The Chevrolet Corvette C1 is a sporty automobile produced from 1953 through 1962. It is the first generation of Chevrolet Corvettes built and marketed by Chevrolet.

Design

While the style of a car may be just as important to some as to how well the car runs, automobile manufacturers did not begin to pay attention to car designs until the 1920s. It was not until 1927, when General Motors hired designer Harley Earl, that automotive styling and design became important to American automobile manufacturers. What Henry Ford did for automobile manufacturing principles, Harley Earl did for car design. Most of GM’s flamboyant “dream car” designs of the 1950s are directly attributable to Earl, leading one journalist to comment that the designs were “the American psyche made visible.” Harley Earl loved sports cars, and GIs returning after serving overseas World War II were bringing home MGs, Jaguars, Alfa Romeos and the like. Earl convinced GM that they needed to build a two-seat sports car. The result was the 1953 Corvette, unveiled to the public at that year’s Motorama car show. The original Corvette emblem incorporated an American flag into the design; this was later dropped, since associating the flag with a product was frowned upon.

Taking its name from the corvette, a small, maneuverable fighting frigate (the credit for the naming goes to Myron Scott), the first Corvettes were virtually handbuilt in Flint, Michigan in Chevrolet’s Customer Delivery Center, now an academic building at Kettering University. The outer body was made out of a revolutionary new composite material called fiberglass, selected in part because of steel quotas left over from the war. Underneath that radical new body were standard Chevrolet components, including the “Blue Flame” inline six-cylinder truck engine, two-speed Powerglide automatic transmission, and drum brakes from Chevrolet’s regular car line. Though the engine’s output was increased somewhat, thanks to a triple-carburetor intake exclusive to the Corvette, performance of the car was decidedly lackluster. Compared to the British and Italian sports cars of the day, the Corvette was underpowered, required a great deal of effort as well as clear roadway to bring to a stop, and even lacked a “proper” manual transmission. Up until that time, the Chevrolet division was GM’s entry-level marque, known for excellent but no-nonsense cars. Nowhere was that more evident than in the Corvette. A Paxton supercharger became available in 1954 as a dealer-installed option, greatly improving the Corvette’s straight-line performance, but sales continued to decline.

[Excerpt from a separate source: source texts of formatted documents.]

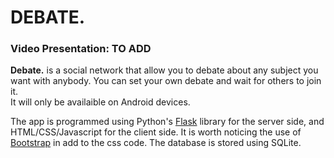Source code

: # DEBATE.
### Video Presentation: TO ADD

<b>Debate.</b> is a social network that allow you to debate about any subject you want with anybody. You can set your own debate and wait for others to join it.
<br>
It will only be availaible on Android devices.

The app is programmed using Python's [Flask](https://flask.palletsprojects.com/en/) library for the server side, and HTML/CSS/Javascript for the client side. It is worth noticing the use of [Bootstrap](https://getbootstrap.com/) in add to the css code.
The database is stored using SQLite.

GM was seriously considering shelving the project, leaving the Corvette to be little more than a footnote in automotive history, and would have done so if not for two important events. The first was the introduction in 1955 of Chevrolet’s first V8 engine (a 265 in³ {4.3 L}) since 1919, and the second was the influence of a Soviet emigre in GM’s engineering department, Zora Arkus-Duntov. Arkus-Duntov simply took the new V8 and backed it with a three-speed manual transmission. That modification, probably the single most important in the car’s history, helped turn the Corvette from a two-seat curiosity into a genuine performer. It also earned Arkus-Duntov the rather inaccurate nickname “Father of the Corvette”.

The first generation is commonly referred to as a solid-axle, based on the fact that independent rear suspension (IRS) was not available until 1963.

Fuel injection

The first generation started in 1953 and ended in 1962, with the noteworthy addition of optional fuel injection in 1957. This new induction system first saw regular use on a gasoline engine two years prior on the Mercedes-Benz 300SL “Gullwing” roadster. Although the Corvette’s GM-Rochester fuel injection system used a constant flow style fuel injection system as opposed to the diesel style nozzle metering system of the Mercedes’ six cylinders, the system nevertheless produced about 290HP. The number was derated by Chevrolet’s advertising agency for the 283HP/283 in³ (4.6 L) one hp per in³ slogan, making it one of the first mass-produced engines in history to reach 1 hp/in³. In 1962, the GM Small-Block was enlarged to 327 in³ (5.4 L) and produced a maximum of 360 hp (268 kW). Other early options included Power windows (1956), hydraulically operated power convertible top (1956), four speed manual transmission (mid 1957), and heavy duty brake and suspension options (1957).